**Generate a Course at Random First**:
   This step involves generating a course randomly. Without more context, it's unclear what kind of course you're referring to. However, you would need to generate some data representing a course, which could include fields like course name, course code, instructor, etc.

In [18]:
import random
import csv

def generate_fake_courses(num_records):
    courses = ['Java', 'Python', 'PHP', 'C#']  # List of available courses

    with open('csv/Courses.csv', 'w', newline='') as csvfile:
        fieldnames = ['Course']
        writer = csv.DictWriter(csvfile, fieldnames=fieldnames)
        writer.writeheader()

        for _ in range(num_records):
            writer.writerow({'Course': random.choice(courses)})  # Choose a random course from the list

if __name__ == "__main__":
    num_records = 100000
    generate_fake_courses(num_records)


**Generate faker, merge faker and course, and split to three output**:
   This step involves using Faker library to generate fake data, merging it with the course data generated in the first step, and then splitting the merged data into three output files. The specifics of how to merge and split the data depend on the structure of your data and your requirements.

In [19]:
from faker import Faker
import csv
import random
import pandas as pd

fake = Faker()

def generate_fake_data(num_records):
    with open('csv/fake_data.csv', 'w', newline='') as csvfile:
        fieldnames = ['Name', 'Contact', 'Country', 'CountryCode']
        writer = csv.DictWriter(csvfile, fieldnames=fieldnames)
        writer.writeheader()
        for _ in range(num_records):
            writer.writerow({
                'Name': fake.name(),
                'Contact': fake.phone_number(),
                'Country': fake.country(),
                'CountryCode': fake.country_code()
            })


def merge_csv(df1,df2):
    merged_df = pd.concat([df1, df2], axis=1)
    merged_df.to_csv("csv/merged_Courses_output.csv", index=False)

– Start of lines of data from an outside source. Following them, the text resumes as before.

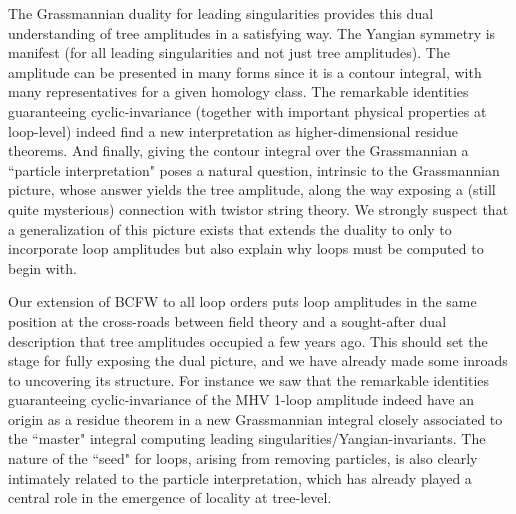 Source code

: \documentclass[11pt, reqno]{article}
\begin{document}

The Grassmannian duality for leading singularities provides this dual understanding of tree amplitudes in a satisfying way. The Yangian symmetry is manifest (for all leading singularities and not just tree amplitudes). The amplitude can be presented in many forms since it is a contour integral, with many representatives for a given homology class. The remarkable identities guaranteeing cyclic-invariance (together with important physical properties at loop-level) indeed find a new interpretation as higher-dimensional residue theorems. And finally, giving the contour integral over the Grassmannian a ``particle interpretation" poses a natural question, intrinsic to the Grassmannian picture, whose answer yields the tree amplitude, along the way exposing a (still quite mysterious) connection with twistor string theory.
We strongly suspect that a generalization of this picture exists that extends the duality to only to incorporate loop amplitudes but also explain why loops must be computed to begin with.

Our extension of BCFW to all loop orders puts loop amplitudes in the same position at the cross-roads between field theory and a sought-after dual description that tree amplitudes occupied a few years ago. This should set the stage for fully exposing the dual picture, and we have already made some inroads to uncovering its structure. For instance we saw that the remarkable identities guaranteeing cyclic-invariance of the MHV 1-loop amplitude indeed have an origin as a residue theorem in a new Grassmannian integral closely associated to the ``master" integral computing leading singularities/Yangian-invariants. The nature of the ``seed" for loops, arising from removing particles, is also clearly intimately related to the particle interpretation, which has already played a central role in the emergence of locality at tree-level.
\end{document}
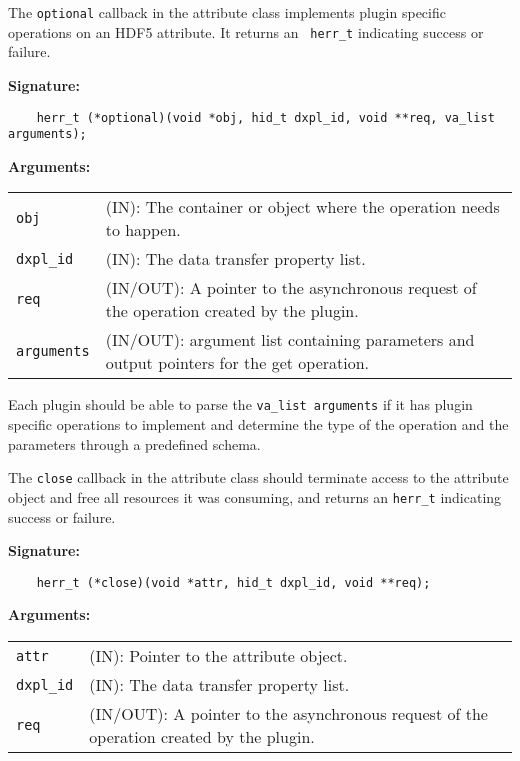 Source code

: The {\tt optional} callback in the attribute class implements plugin specific operations on an HDF5 attribute. It returns an {\tt
  herr\_t} indicating success or failure. 

\textbf{Signature:}
\begin{lstlisting}
    herr_t (*optional)(void *obj, hid_t dxpl_id, void **req, va_list arguments);
\end{lstlisting}

\textbf{Arguments:}\\
\begin{tabular}{l p{10cm}}
  {\tt obj} & (IN): The container or object where the operation needs to happen.\\
  {\tt dxpl\_id} & (IN): The data transfer property list.\\
  {\tt req} & (IN/OUT): A pointer to the asynchronous request of the operation created by the plugin.\\
  {\tt arguments} & (IN/OUT): argument list containing parameters and output pointers for the get operation. \\
\end{tabular}

Each plugin should be able to parse the {\tt va\_list arguments} if it has plugin specific operations to implement and determine the type of the operation and the parameters through a predefined schema. 

The {\tt close} callback in the attribute class should terminate
access to the attribute object and free all resources it was
consuming, and returns an {\tt herr\_t} indicating success or failure.

\textbf{Signature:}
\begin{lstlisting}
    herr_t (*close)(void *attr, hid_t dxpl_id, void **req);
\end{lstlisting}

\textbf{Arguments:}\\
\begin{tabular}{l p{10cm}}
  {\tt attr} & (IN): Pointer to the attribute object.\\
  {\tt dxpl\_id} & (IN): The data transfer property list.\\
  {\tt req} & (IN/OUT): A pointer to the asynchronous request of the
  operation created by the plugin.\\
\end{tabular}

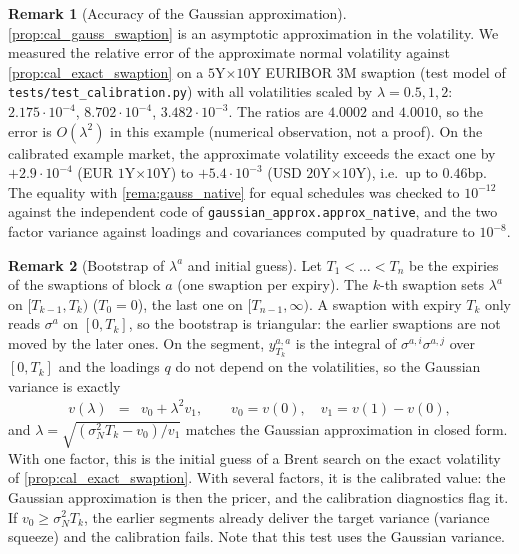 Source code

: \documentclass[11pt,english]{amsart}
\theoremstyle{definition}
\newtheorem{rema}{Remark}
\begin{document}
\begin{rema}[Accuracy of the Gaussian approximation]\label{rema:cal_gauss_swaption_accuracy}
\autoref{prop:cal_gauss_swaption} is an asymptotic approximation in the volatility. We measured the relative error of the approximate normal volatility against \autoref{prop:cal_exact_swaption} on a $5$Y$\times10$Y EURIBOR 3M swaption (test model of \texttt{tests/test\_calibration.py}) with all volatilities scaled by $\lambda = 0.5, 1, 2$: $2.175\cdot10^{-4}$, $8.702\cdot10^{-4}$, $3.482\cdot10^{-3}$. The ratios are $4.0002$ and $4.0010$, so the error is $O(\lambda^2)$ in this example (numerical observation, not a proof). On the calibrated example market, the approximate volatility exceeds the exact one by $+2.9\cdot10^{-4}$ (EUR $1$Y$\times10$Y) to $+5.4\cdot10^{-3}$ (USD $20$Y$\times10$Y), i.e.\ up to $0.46$bp. The equality with \autoref{rema:gauss_native} for equal schedules was checked to $10^{-12}$ against the independent code of \texttt{gaussian\_approx.approx\_native}, and the two factor variance against loadings and covariances computed by quadrature to $10^{-8}$.
\end{rema}

\begin{rema}[Bootstrap of $\lambda^a$ and initial guess]\label{rema:cal_swaption_bootstrap}
Let $T_1<\ldots<T_n$ be the expiries of the swaptions of block $a$ (one swaption per expiry). The $k$-th swaption sets $\lambda^a$ on $[T_{k-1},T_k)$ ($T_0 = 0$), the last one on $[T_{n-1},\infty)$. A swaption with expiry $T_k$ only reads $\sigma^a$ on $[0,T_k]$, so the bootstrap is triangular: the earlier swaptions are not moved by the later ones. On the segment, $y^{a,a}_{T_k}$ is the integral of $\sigma^{a,i}\sigma^{a,j}$ over $[0,T_k]$ and the loadings $q$ do not depend on the volatilities, so the Gaussian variance is exactly
\begin{eqnarray}
  v(\lambda) &=& v_0 + \lambda^2 v_1 , \qquad v_0 = v(0), \quad v_1 = v(1) - v(0) ,
\end{eqnarray}
and $\lambda = \sqrt{(\sigma_N^2T_k - v_0)/v_1}$ matches the Gaussian approximation in closed form. With one factor, this is the initial guess of a Brent search on the exact volatility of \autoref{prop:cal_exact_swaption}. With several factors, it is the calibrated value: the Gaussian approximation is then the pricer, and the calibration diagnostics flag it. If $v_0\ge\sigma_N^2T_k$, the earlier segments already deliver the target variance (variance squeeze) and the calibration fails. Note that this test uses the Gaussian variance.
\end{rema}
\end{document}
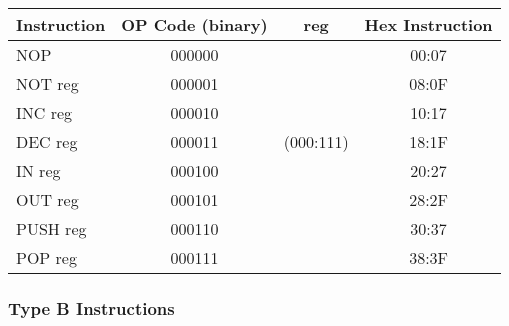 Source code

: \documentclass[a4paper, 11pt]{report}
\begin{document}
\begin{center}

    \begin{tabular}{|l|c|c|c|}
        \hline
        \textbf{Instruction} & \textbf{OP Code (binary)} & \textbf{reg} & \textbf{Hex Instruction} \\
        \hline
        NOP                  & 000000                    &              & 00:07                    \\
        \cline{1-2}
        \cline{4-4}
        NOT reg              & 000001                    &              & 08:0F                    \\
        \cline{1-2}
        \cline{4-4}
        INC reg              & 000010                    &              & 10:17                    \\
        \cline{1-2}
        \cline{4-4}
        DEC reg              & 000011                    & (000:111)    & 18:1F                    \\
        \cline{1-2}
        \cline{4-4}
        IN reg               & 000100                    &              & 20:27                    \\
        \cline{1-2}
        \cline{4-4}
        OUT reg              & 000101                    &              & 28:2F                    \\
        \cline{1-2}
        \cline{4-4}
        PUSH reg             & 000110                    &              & 30:37                    \\
        \cline{1-2}
        \cline{4-4}
        POP reg              & 000111                    &              & 38:3F                    \\
        \hline
    \end{tabular}
\end{center}

\subsubsection{Type B Instructions}
\end{document}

def split_csv(input_file):
    output_files = ['csv/splitoutput1.csv', 'csv/splitoutput2.csv', 'csv/splitoutput3.csv']

    writers = {}
    for file_name in output_files:
        writers[file_name] = csv.DictWriter(open(file_name, 'w', newline=''), fieldnames=['Country', 'Name', 'Contact', 'CountryCode', 'Course'])
        writers[file_name].writeheader()

    with open(input_file, 'r') as csvfile:
        reader = csv.DictReader(csvfile)
        for row in reader:
            output_file = random.choice(output_files)
            writers[output_file].writerow(row)



if __name__ == "__main__":
    num_records = 100000
    generate_fake_data(num_records)

    df1 = pd.read_csv("csv/fake_data.csv")
    df2 = pd.read_csv("csv/Courses.csv")
    merge_csv(df1,df2)

    input_file = 'csv/merged_Courses_output.csv'
    split_csv(input_file)
    print("Fake data generated and CSV file split completed.")


Fake data generated and CSV file split completed.


**Run NRB scrap and generate forex.csv**:
   This step involves scraping data from NRB (presumably Nepal Rastra Bank) and generating a file named `forex.csv`. This file likely contains foreign exchange rate data.

In [20]:
import urllib.request
import re

user_agent = 'Mozilla/5.0 (Windows NT 10.0; Win64; x64) AppleWebKit/537.36 (KHTML, like Gecko) Chrome/58.0.3029.110 Safari/537.3'

url ='https://www.nrb.org.np/forex/'
request = urllib.request.Request(url, headers={'User-Agent': user_agent})
response = urllib.request.urlopen(request)
html_content = response.read().decode('utf-8')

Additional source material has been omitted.